**Exercise objective**
Find the line with "Since a Standard" in the entries below. Repeat it, every following line, and the line with "how you're billed based on various numbers", exactly and with nothing added.

=-=-=

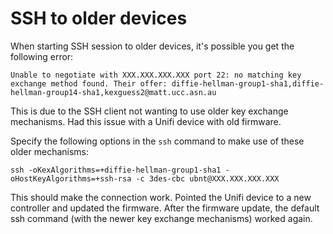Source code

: # SSH to older devices

When starting SSH session to older devices, it's possible you get the following error:

```
Unable to negotiate with XXX.XXX.XXX.XXX port 22: no matching key exchange method found. Their offer: diffie-hellman-group1-sha1,diffie-hellman-group14-sha1,kexguess2@matt.ucc.asn.au
```

This is due to the SSH client not wanting to use older key exchange mechanisms. Had this issue with a Unifi device with old firmware.

Specify the following options in the ```ssh``` command to make use of these older mechanisms:

```
ssh -oKexAlgorithms=+diffie-hellman-group1-sha1 -oHostKeyAlgorithms=+ssh-rsa -c 3des-cbc ubnt@XXX.XXX.XXX.XXX
```

This should make the connection work. Pointed the Unifi device to a new controller and updated the firmware. After the firmware update, the default ssh command (with the newer key exchange mechanisms) worked again.
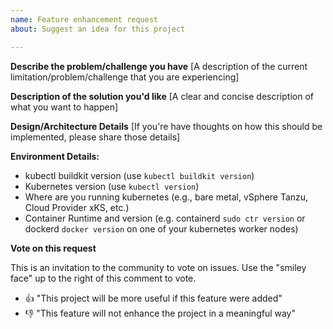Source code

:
 ```yaml
---
name: Feature enhancement request
about: Suggest an idea for this project

---
```

**Describe the problem/challenge you have**
[A description of the current limitation/problem/challenge that you are experiencing]

**Description of the solution you'd like**
[A clear and concise description of what you want to happen]

**Design/Architecture Details**
[If you're have thoughts on how this should be implemented, please share those details]

**Environment Details:**

- kubectl buildkit version (use `kubectl buildkit version`)
- Kubernetes version (use `kubectl version`)
- Where are you running kubernetes (e.g., bare metal, vSphere Tanzu, Cloud Provider xKS, etc.)
- Container Runtime and version (e.g. containerd `sudo ctr version` or dockerd `docker version` on one of your kubernetes worker nodes)

**Vote on this request**

This is an invitation to the community to vote on issues.  Use the "smiley face" up to the right of this comment to vote.

- :+1: "This project will be more useful if this feature were added"
- :-1: "This feature will not enhance the project in a meaningful way"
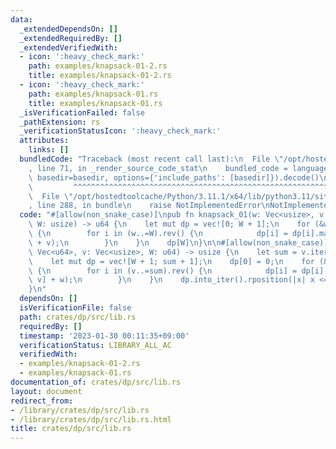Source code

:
 ```yaml
---
data:
  _extendedDependsOn: []
  _extendedRequiredBy: []
  _extendedVerifiedWith:
  - icon: ':heavy_check_mark:'
    path: examples/knapsack-01-2.rs
    title: examples/knapsack-01-2.rs
  - icon: ':heavy_check_mark:'
    path: examples/knapsack-01.rs
    title: examples/knapsack-01.rs
  _isVerificationFailed: false
  _pathExtension: rs
  _verificationStatusIcon: ':heavy_check_mark:'
  attributes:
    links: []
  bundledCode: "Traceback (most recent call last):\n  File \"/opt/hostedtoolcache/Python/3.11.1/x64/lib/python3.11/site-packages/onlinejudge_verify/documentation/build.py\"\
    , line 71, in _render_source_code_stat\n    bundled_code = language.bundle(stat.path,\
    \ basedir=basedir, options={'include_paths': [basedir]}).decode()\n          \
    \         ^^^^^^^^^^^^^^^^^^^^^^^^^^^^^^^^^^^^^^^^^^^^^^^^^^^^^^^^^^^^^^^^^^^^^^^^^^^^^^^^^\n\
    \  File \"/opt/hostedtoolcache/Python/3.11.1/x64/lib/python3.11/site-packages/onlinejudge_verify/languages/rust.py\"\
    , line 288, in bundle\n    raise NotImplementedError\nNotImplementedError\n"
  code: "#[allow(non_snake_case)]\npub fn knapsack_01(w: Vec<usize>, v: Vec<u64>,\
    \ W: usize) -> u64 {\n    let mut dp = vec![0; W + 1];\n    for (&w, &v) in w.iter().zip(v.iter())\
    \ {\n        for i in (w..=W).rev() {\n            dp[i] = dp[i].max(dp[i - w]\
    \ + v);\n        }\n    }\n    dp[W]\n}\n\n#[allow(non_snake_case)]\npub fn knapsack_01_2(w:\
    \ Vec<u64>, v: Vec<usize>, W: u64) -> usize {\n    let sum = v.iter().sum();\n\
    \    let mut dp = vec![W + 1; sum + 1];\n    dp[0] = 0;\n    for (&w, &v) in w.iter().zip(v.iter())\
    \ {\n        for i in (v..=sum).rev() {\n            dp[i] = dp[i].min(dp[i -\
    \ v] + w);\n        }\n    }\n    dp.into_iter().rposition(|x| x <= W).unwrap()\n\
    }\n"
  dependsOn: []
  isVerificationFile: false
  path: crates/dp/src/lib.rs
  requiredBy: []
  timestamp: '2023-01-30 00:11:35+09:00'
  verificationStatus: LIBRARY_ALL_AC
  verifiedWith:
  - examples/knapsack-01-2.rs
  - examples/knapsack-01.rs
documentation_of: crates/dp/src/lib.rs
layout: document
redirect_from:
- /library/crates/dp/src/lib.rs
- /library/crates/dp/src/lib.rs.html
title: crates/dp/src/lib.rs
---
```

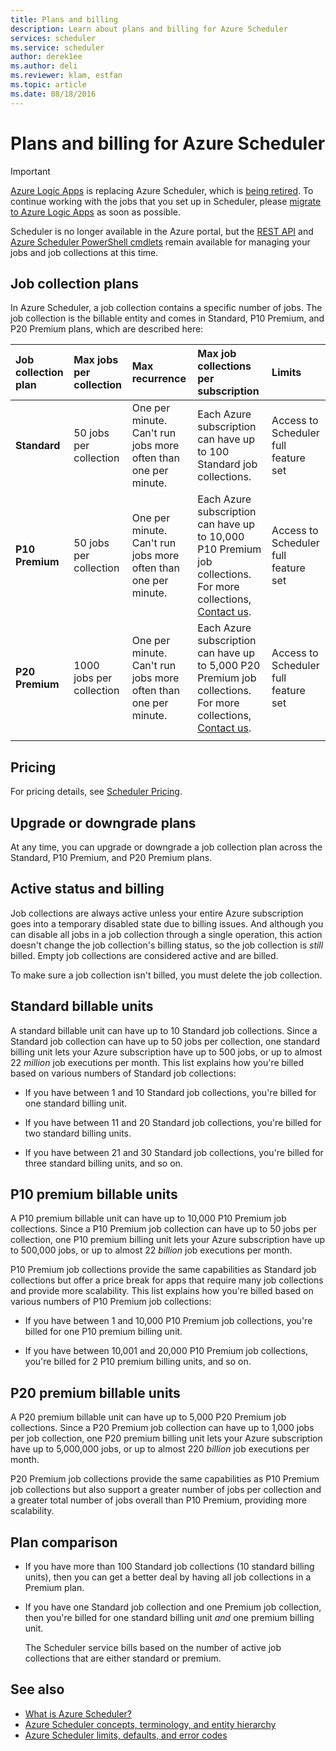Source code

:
 ```yaml
---
title: Plans and billing
description: Learn about plans and billing for Azure Scheduler
services: scheduler
ms.service: scheduler
author: derek1ee
ms.author: deli
ms.reviewer: klam, estfan
ms.topic: article
ms.date: 08/18/2016
---
```


# Plans and billing for Azure Scheduler

> [!IMPORTANT]
> [Azure Logic Apps](../logic-apps/logic-apps-overview.md) is replacing Azure Scheduler, which is 
> [being retired](../scheduler/migrate-from-scheduler-to-logic-apps.md#retire-date). 
> To continue working with the jobs that you set up in Scheduler, please 
> [migrate to Azure Logic Apps](../scheduler/migrate-from-scheduler-to-logic-apps.md) as soon as possible. 
>
> Scheduler is no longer available in the Azure portal, but the [REST API](/rest/api/scheduler) 
> and [Azure Scheduler PowerShell cmdlets](scheduler-powershell-reference.md) remain available 
> for managing your jobs and job collections at this time.

## Job collection plans

In Azure Scheduler, a job collection contains a specific number of jobs. 
The job collection is the billable entity and comes in Standard, P10 Premium, 
and P20 Premium plans, which are described here: 

| Job collection plan | Max jobs per collection | Max recurrence | Max job collections per subscription | Limits | 
|:--- |:--- |:--- |:--- |:--- |
| **Standard** | 50 jobs per collection | One per minute. Can't run jobs more often than one per minute. | Each Azure subscription can have up to 100 Standard job collections. | Access to Scheduler full feature set | 
| **P10 Premium** | 50 jobs per collection | One per minute. Can't run jobs more often than one per minute. | Each Azure subscription can have up to 10,000 P10 Premium job collections. For more collections, <a href="mailto:wapteams@microsoft.com">Contact us</a>. | Access to Scheduler full feature set |
| **P20 Premium** | 1000 jobs per collection | One per minute. Can't run jobs more often than one per minute. | Each Azure subscription can have up to 5,000 P20 Premium job collections. For more collections, <a href="mailto:wapteams@microsoft.com">Contact us</a>. | Access to Scheduler full feature set |
|||||| 

## Pricing

For pricing details, see [Scheduler Pricing](https://azure.microsoft.com/pricing/details/scheduler/).

## Upgrade or downgrade plans

At any time, you can upgrade or downgrade a job collection 
plan across the Standard, P10 Premium, and P20 Premium plans.

## Active status and billing

Job collections are always active unless your entire Azure subscription 
goes into a temporary disabled state due to billing issues. And although 
you can disable all jobs in a job collection through a single operation, 
this action doesn't change the job collection's billing status, so the job 
collection is *still* billed. Empty job collections are considered active 
and are billed.

To make sure a job collection isn't billed, you must delete the job collection.

## Standard billable units

A standard billable unit can have up to 10 Standard job collections. 
Since a Standard job collection can have up to 50 jobs per collection, 
one standard billing unit lets your Azure subscription have up to 500 jobs, 
or up to almost 22 *million* job executions per month. This list explains 
how you're billed based on various numbers of Standard job collections:

* If you have between 1 and 10 Standard job collections, 
you're billed for one standard billing unit. 

* If you have between 11 and 20 Standard job collections, 
you're billed for two standard billing units. 

* If you have between 21 and 30 Standard job collections, 
you're billed for three standard billing units, and so on.

## P10 premium billable units

A P10 premium billable unit can have up to 10,000 P10 Premium job collections. 
Since a P10 Premium job collection can have up to 50 jobs per collection, 
one P10 premium billing unit lets your Azure subscription have up to 500,000 jobs, 
or up to almost 22 *billion* job executions per month. 

P10 Premium job collections provide the same capabilities 
as Standard job collections but offer a price break for apps 
that require many job collections and provide more scalability. 
This list explains how you're billed based on various 
numbers of P10 Premium job collections:

* If you have between 1 and 10,000 P10 Premium job collections, 
you're billed for one P10 premium billing unit. 

* If you have between 10,001 and 20,000 P10 Premium job collections, 
you're billed for 2 P10 premium billing units, and so on.

## P20 premium billable units

A P20 premium billable unit can have up to 5,000 P20 Premium job collections. 
Since a P20 Premium job collection can have up to 1,000 jobs per job collection, 
one P20 premium billing unit lets your Azure subscription have up to 5,000,000 jobs, 
or up to almost 220 *billion* job executions per month.

P20 Premium job collections provide the same capabilities 
as P10 Premium job collections but also support a greater 
number of jobs per collection and a greater total number 
of jobs overall than P10 Premium, providing more scalability.

## Plan comparison

* If you have more than 100 Standard job collections (10 standard billing units), 
then you can get a better deal by having all job collections in a Premium plan.

* If you have one Standard job collection and one Premium job collection, 
then you're billed for one standard billing unit *and* one premium billing unit.

  The Scheduler service bills based on the number of active 
  job collections that are either standard or premium.

## See also

* [What is Azure Scheduler?](scheduler-intro.md)
* [Azure Scheduler concepts, terminology, and entity hierarchy](scheduler-concepts-terms.md)
* [Azure Scheduler limits, defaults, and error codes](scheduler-limits-defaults-errors.md)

=-=-=

**Solution**
Since a Standard job collection can have up to 50 jobs per collection, 
one standard billing unit lets your Azure subscription have up to 500 jobs, 
or up to almost 22 *million* job executions per month. This list explains 
how you're billed based on various numbers of Standard job collections:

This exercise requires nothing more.